[YOUR GOAL] Please print each record exactly, omitting none of them.

[TASK INPUT]
..........

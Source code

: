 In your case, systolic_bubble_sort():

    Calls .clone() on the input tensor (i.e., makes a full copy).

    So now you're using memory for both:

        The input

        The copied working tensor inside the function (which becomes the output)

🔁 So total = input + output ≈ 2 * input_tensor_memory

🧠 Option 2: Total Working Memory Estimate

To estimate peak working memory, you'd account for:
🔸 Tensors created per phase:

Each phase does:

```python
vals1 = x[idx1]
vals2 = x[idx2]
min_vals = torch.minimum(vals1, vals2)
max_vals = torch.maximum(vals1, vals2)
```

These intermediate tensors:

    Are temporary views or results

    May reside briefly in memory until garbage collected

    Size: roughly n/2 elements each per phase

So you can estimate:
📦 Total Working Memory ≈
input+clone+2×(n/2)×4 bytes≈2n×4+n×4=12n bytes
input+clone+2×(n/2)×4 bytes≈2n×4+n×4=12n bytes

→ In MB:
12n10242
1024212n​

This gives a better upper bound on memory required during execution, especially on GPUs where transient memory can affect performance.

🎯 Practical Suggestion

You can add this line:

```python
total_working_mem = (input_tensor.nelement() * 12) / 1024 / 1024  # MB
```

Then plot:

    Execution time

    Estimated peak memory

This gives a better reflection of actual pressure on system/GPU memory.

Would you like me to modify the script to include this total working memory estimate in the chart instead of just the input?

..........

[RESPONSE AREA]
Source code

: In your case, systolic_bubble_sort():

    Calls .clone() on the input tensor (i.e., makes a full copy).

    So now you're using memory for both:

        The input

        The copied working tensor inside the function (which becomes the output)

🔁 So total = input + output ≈ 2 * input_tensor_memory

🧠 Option 2: Total Working Memory Estimate

To estimate peak working memory, you'd account for:
🔸 Tensors created per phase:

Each phase does:

```python
vals1 = x[idx1]
vals2 = x[idx2]
min_vals = torch.minimum(vals1, vals2)
max_vals = torch.maximum(vals1, vals2)
```

These intermediate tensors:

    Are temporary views or results

    May reside briefly in memory until garbage collected

    Size: roughly n/2 elements each per phase

So you can estimate:
📦 Total Working Memory ≈
input+clone+2×(n/2)×4 bytes≈2n×4+n×4=12n bytes
input+clone+2×(n/2)×4 bytes≈2n×4+n×4=12n bytes

→ In MB:
12n10242
1024212n​

This gives a better upper bound on memory required during execution, especially on GPUs where transient memory can affect performance.

🎯 Practical Suggestion

You can add this line:

```python
total_working_mem = (input_tensor.nelement() * 12) / 1024 / 1024  # MB
```

Then plot:

    Execution time

    Estimated peak memory

This gives a better reflection of actual pressure on system/GPU memory.

Would you like me to modify the script to include this total working memory estimate in the chart instead of just the input?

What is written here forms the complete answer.